When you copy the listing, skip the images and return each line verbatim.
Given records section start
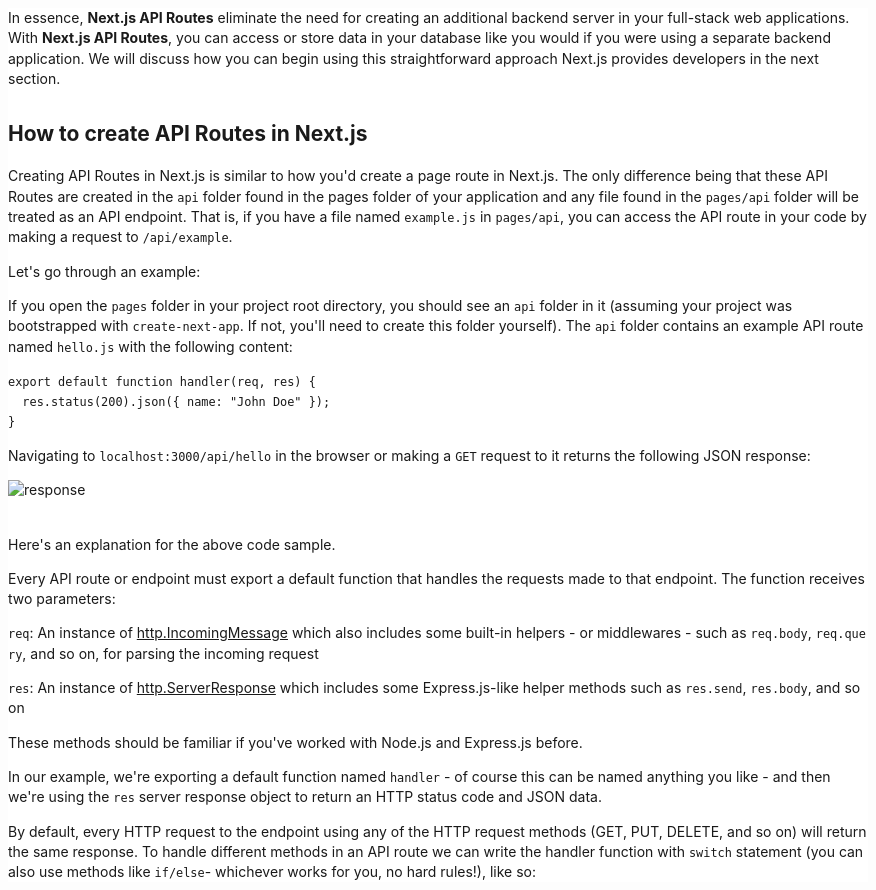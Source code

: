 In essence, **Next.js API Routes** eliminate the need for creating an additional backend server in your full-stack web applications. With **Next.js API Routes**, you can access or store data in your database like you would if you were using a separate backend application. We will discuss how you can begin using this straightforward approach Next.js provides developers in the next section.

## How to create API Routes in Next.js

Creating API Routes in Next.js is similar to how you'd create a page route in Next.js. The only difference being that these API Routes are created in the `api` folder found in the pages folder of your application and any file found in the `pages/api` folder will be treated as an API endpoint. That is, if you have a file named `example.js` in `pages/api`, you can access the API route in your code by making a request to `/api/example`.

Let's go through an example:

If you open the `pages` folder in your project root directory, you should see an `api` folder in it (assuming your project was bootstrapped with `create-next-app`. If not, you'll need to create this folder yourself). The `api` folder contains an example API route named `hello.js` with the following content:

```tsx title="pages/api/hello.js"
export default function handler(req, res) {
  res.status(200).json({ name: "John Doe" });
}
```

Navigating to `localhost:3000/api/hello` in the browser or making a `GET` request to it returns the following JSON response:

<div class="img-container" align-items="center" >
   <img   src="https://refine.ams3.cdn.digitaloceanspaces.com/blog/2022-10-05-next-api-routes/response.png"  alt="response" />
</div>

<br/>

Here's an explanation for the above code sample.

Every API route or endpoint must export a default function that handles the requests made to that endpoint. The function receives two parameters:

`req`: An instance of [http.IncomingMessage](https://nodejs.org/api/http.html#class-httpincomingmessage) which also includes some built-in helpers - or middlewares - such as `req.body`, `req.query`, and so on, for parsing the incoming request

`res`: An instance of [http.ServerResponse](https://nodejs.org/api/http.html#class-httpserverresponse) which includes some Express.js-like helper methods such as `res.send`, `res.body`, and so on

These methods should be familiar if you've worked with Node.js and Express.js before.

In our example, we're exporting a default function named `handler` - of course this can be named anything you like - and then we're using the `res` server response object to return an HTTP status code and JSON data.

By default, every HTTP request to the endpoint using any of the HTTP request methods (GET, PUT, DELETE, and so on) will return the same response. To handle different methods in an API route we can write the handler function with `switch` statement (you can also use methods like `if/else`- whichever works for you, no hard rules!), like so:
Given records section end
Answer to the problem.
Source code

: In essence, **Next.js API Routes** eliminate the need for creating an additional backend server in your full-stack web applications. With **Next.js API Routes**, you can access or store data in your database like you would if you were using a separate backend application. We will discuss how you can begin using this straightforward approach Next.js provides developers in the next section.

## How to create API Routes in Next.js

Creating API Routes in Next.js is similar to how you'd create a page route in Next.js. The only difference being that these API Routes are created in the `api` folder found in the pages folder of your application and any file found in the `pages/api` folder will be treated as an API endpoint. That is, if you have a file named `example.js` in `pages/api`, you can access the API route in your code by making a request to `/api/example`.

Let's go through an example:

If you open the `pages` folder in your project root directory, you should see an `api` folder in it (assuming your project was bootstrapped with `create-next-app`. If not, you'll need to create this folder yourself). The `api` folder contains an example API route named `hello.js` with the following content:

```tsx title="pages/api/hello.js"
export default function handler(req, res) {
  res.status(200).json({ name: "John Doe" });
}
```

Navigating to `localhost:3000/api/hello` in the browser or making a `GET` request to it returns the following JSON response:

<div class="img-container" align-items="center" >
   <img   src="https://refine.ams3.cdn.digitaloceanspaces.com/blog/2022-10-05-next-api-routes/response.png"  alt="response" />
</div>

<br/>

Here's an explanation for the above code sample.

Every API route or endpoint must export a default function that handles the requests made to that endpoint. The function receives two parameters:

`req`: An instance of [http.IncomingMessage](https://nodejs.org/api/http.html#class-httpincomingmessage) which also includes some built-in helpers - or middlewares - such as `req.body`, `req.query`, and so on, for parsing the incoming request

`res`: An instance of [http.ServerResponse](https://nodejs.org/api/http.html#class-httpserverresponse) which includes some Express.js-like helper methods such as `res.send`, `res.body`, and so on

These methods should be familiar if you've worked with Node.js and Express.js before.

In our example, we're exporting a default function named `handler` - of course this can be named anything you like - and then we're using the `res` server response object to return an HTTP status code and JSON data.

By default, every HTTP request to the endpoint using any of the HTTP request methods (GET, PUT, DELETE, and so on) will return the same response. To handle different methods in an API route we can write the handler function with `switch` statement (you can also use methods like `if/else`- whichever works for you, no hard rules!), like so:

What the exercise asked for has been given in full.